Problem details: Leaving the pictures aside, restate all of the data exactly.

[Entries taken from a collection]
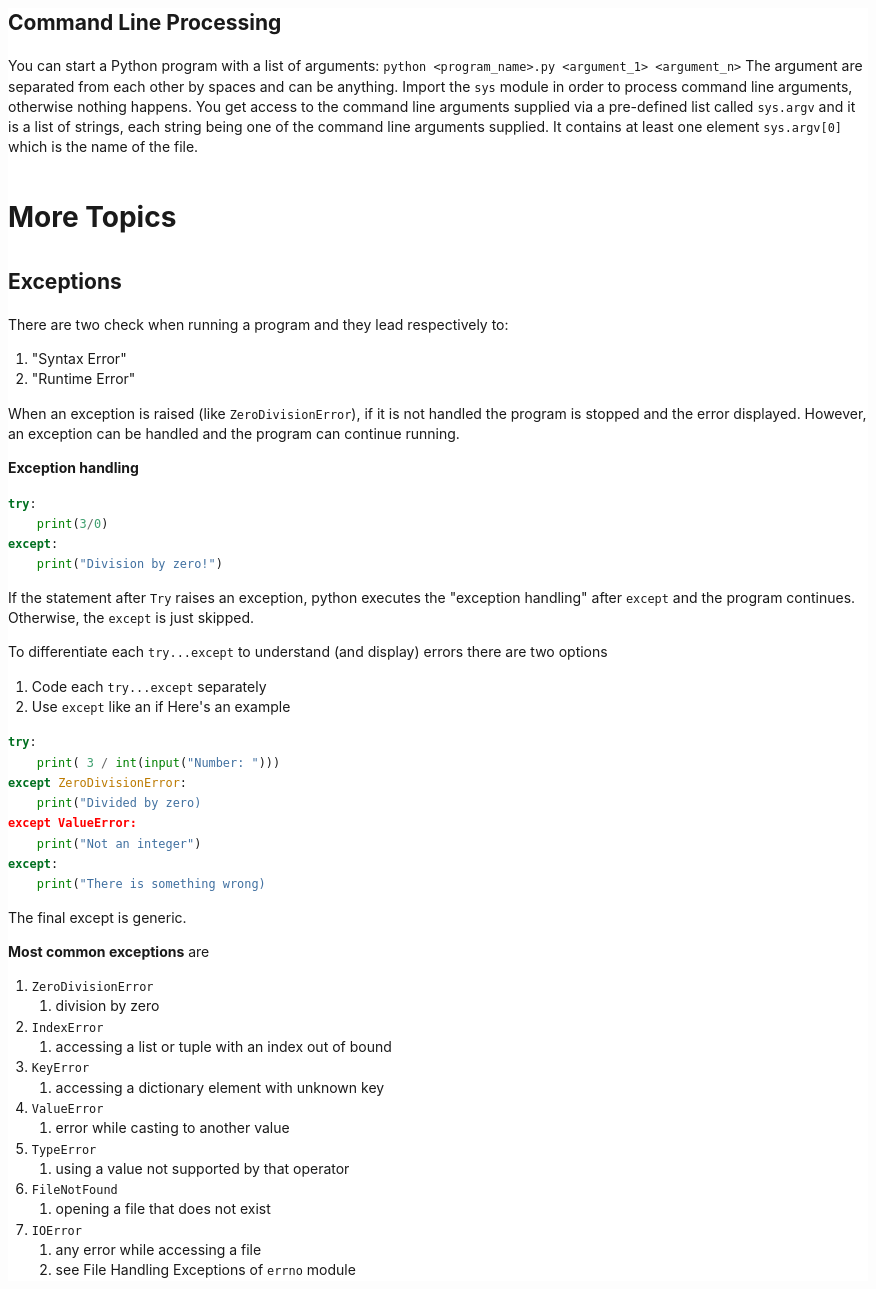 ## Command Line Processing
You can start a Python program with a list of arguments:
`python <program_name>.py <argument_1> <argument_n>`
The argument are separated from each other by spaces and can be anything. 
Import the `sys` module in order to process command line arguments, otherwise nothing happens.
You get access to the command line arguments supplied via a pre-defined list called `sys.argv` and it is a list of strings, each string being one of the command line arguments supplied.
It contains at least one element `sys.argv[0]` which is the name of the file.




# More Topics
## Exceptions
There are two check when running a program and they lead respectively to:
1. "Syntax Error"
2. "Runtime Error"

When an exception is raised (like `ZeroDivisionError`), if it is not handled the program is stopped and the error displayed. However, an exception can be handled and the program can continue running.

**Exception handling**
```python
try:
	print(3/0)
except:
	print("Division by zero!")
```
If the statement after `Try` raises an exception, python executes the "exception handling" after `except` and the program continues. Otherwise, the `except` is just skipped.

To differentiate each `try...except` to understand (and display) errors there are two options
1. Code each `try...except` separately
2. Use `except` like an if
Here's an example
```python
try:
	print( 3 / int(input("Number: ")))
except ZeroDivisionError:
	print("Divided by zero)
except ValueError:
	print("Not an integer")
except:
	print("There is something wrong)
```
The final except is generic.

**Most common exceptions** are
1. `ZeroDivisionError`
	1. division by zero
2. `IndexError`
	1. accessing a list or tuple with an index out of bound
3. `KeyError`
	1. accessing a dictionary element with unknown key
4. `ValueError`
	1. error while casting to another value
5. `TypeError`
	1. using a value not supported by that operator
6. `FileNotFound`
	1. opening a file that does not exist
7. `IOError`
	1. any error while accessing a file
	2. see File Handling Exceptions of `errno` module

Your solution:
 ## Command Line Processing
You can start a Python program with a list of arguments:
`python <program_name>.py <argument_1> <argument_n>`
The argument are separated from each other by spaces and can be anything. 
Import the `sys` module in order to process command line arguments, otherwise nothing happens.
You get access to the command line arguments supplied via a pre-defined list called `sys.argv` and it is a list of strings, each string being one of the command line arguments supplied.
It contains at least one element `sys.argv[0]` which is the name of the file.




# More Topics
## Exceptions
There are two check when running a program and they lead respectively to:
1. "Syntax Error"
2. "Runtime Error"

When an exception is raised (like `ZeroDivisionError`), if it is not handled the program is stopped and the error displayed. However, an exception can be handled and the program can continue running.

**Exception handling**
```python
try:
	print(3/0)
except:
	print("Division by zero!")
```
If the statement after `Try` raises an exception, python executes the "exception handling" after `except` and the program continues. Otherwise, the `except` is just skipped.

To differentiate each `try...except` to understand (and display) errors there are two options
1. Code each `try...except` separately
2. Use `except` like an if
Here's an example
```python
try:
	print( 3 / int(input("Number: ")))
except ZeroDivisionError:
	print("Divided by zero)
except ValueError:
	print("Not an integer")
except:
	print("There is something wrong)
```
The final except is generic.

**Most common exceptions** are
1. `ZeroDivisionError`
	1. division by zero
2. `IndexError`
	1. accessing a list or tuple with an index out of bound
3. `KeyError`
	1. accessing a dictionary element with unknown key
4. `ValueError`
	1. error while casting to another value
5. `TypeError`
	1. using a value not supported by that operator
6. `FileNotFound`
	1. opening a file that does not exist
7. `IOError`
	1. any error while accessing a file
	2. see File Handling Exceptions of `errno` module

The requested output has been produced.